§ **To do**
Among the lines below, return each one that contains the word "colority".

§ **Exercise input**
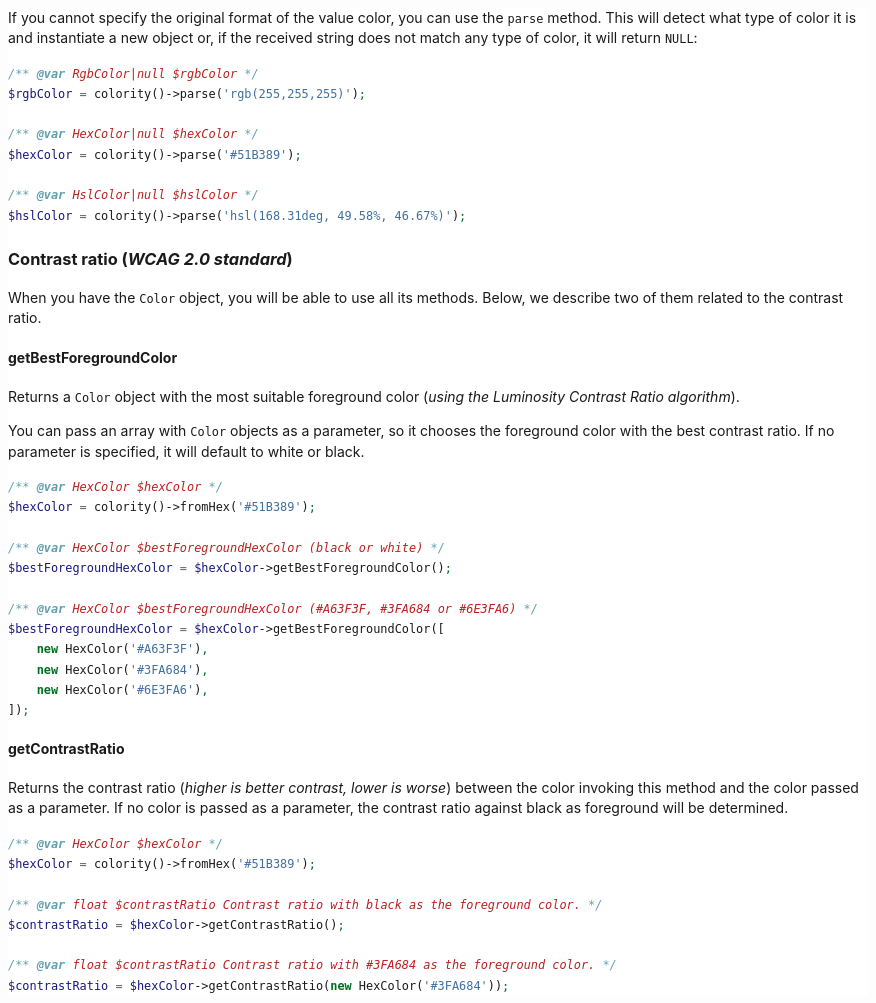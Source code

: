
 ```php
```
If you cannot specify the original format of the value color, you can use the `parse` method. This will detect what type of color it is and instantiate a new object or, if the received string does not match any type of color, it will return `NULL`:
```php
/** @var RgbColor|null $rgbColor */
$rgbColor = colority()->parse('rgb(255,255,255)');

/** @var HexColor|null $hexColor */
$hexColor = colority()->parse('#51B389');

/** @var HslColor|null $hslColor */
$hslColor = colority()->parse('hsl(168.31deg, 49.58%, 46.67%)');
```

### Contrast ratio (*WCAG 2.0 standard*)

When you have the `Color` object, you will be able to use all its methods. Below, we describe two of them related to the contrast ratio.

#### getBestForegroundColor

Returns a `Color` object with the most suitable foreground color (*using the Luminosity Contrast Ratio algorithm*). 

You can pass an array with `Color` objects as a parameter, so it chooses the foreground color with the best contrast ratio. If no parameter is specified, it will default to white or black.

```php
/** @var HexColor $hexColor */
$hexColor = colority()->fromHex('#51B389');

/** @var HexColor $bestForegroundHexColor (black or white) */
$bestForegroundHexColor = $hexColor->getBestForegroundColor();

/** @var HexColor $bestForegroundHexColor (#A63F3F, #3FA684 or #6E3FA6) */
$bestForegroundHexColor = $hexColor->getBestForegroundColor([
    new HexColor('#A63F3F'),
    new HexColor('#3FA684'),
    new HexColor('#6E3FA6'),
]);
```

#### getContrastRatio

Returns the contrast ratio (*higher is better contrast, lower is worse*) between the color invoking this method and the color passed as a parameter. If no color is passed as a parameter, the contrast ratio against black as foreground will be determined.

```php
/** @var HexColor $hexColor */
$hexColor = colority()->fromHex('#51B389');

/** @var float $contrastRatio Contrast ratio with black as the foreground color. */
$contrastRatio = $hexColor->getContrastRatio();

/** @var float $contrastRatio Contrast ratio with #3FA684 as the foreground color. */
$contrastRatio = $hexColor->getContrastRatio(new HexColor('#3FA684'));
```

§ **Solution to this task**
$rgbColor = colority()->parse('rgb(255,255,255)');
$hexColor = colority()->parse('#51B389');
$hslColor = colority()->parse('hsl(168.31deg, 49.58%, 46.67%)');
$hexColor = colority()->fromHex('#51B389');
$hexColor = colority()->fromHex('#51B389');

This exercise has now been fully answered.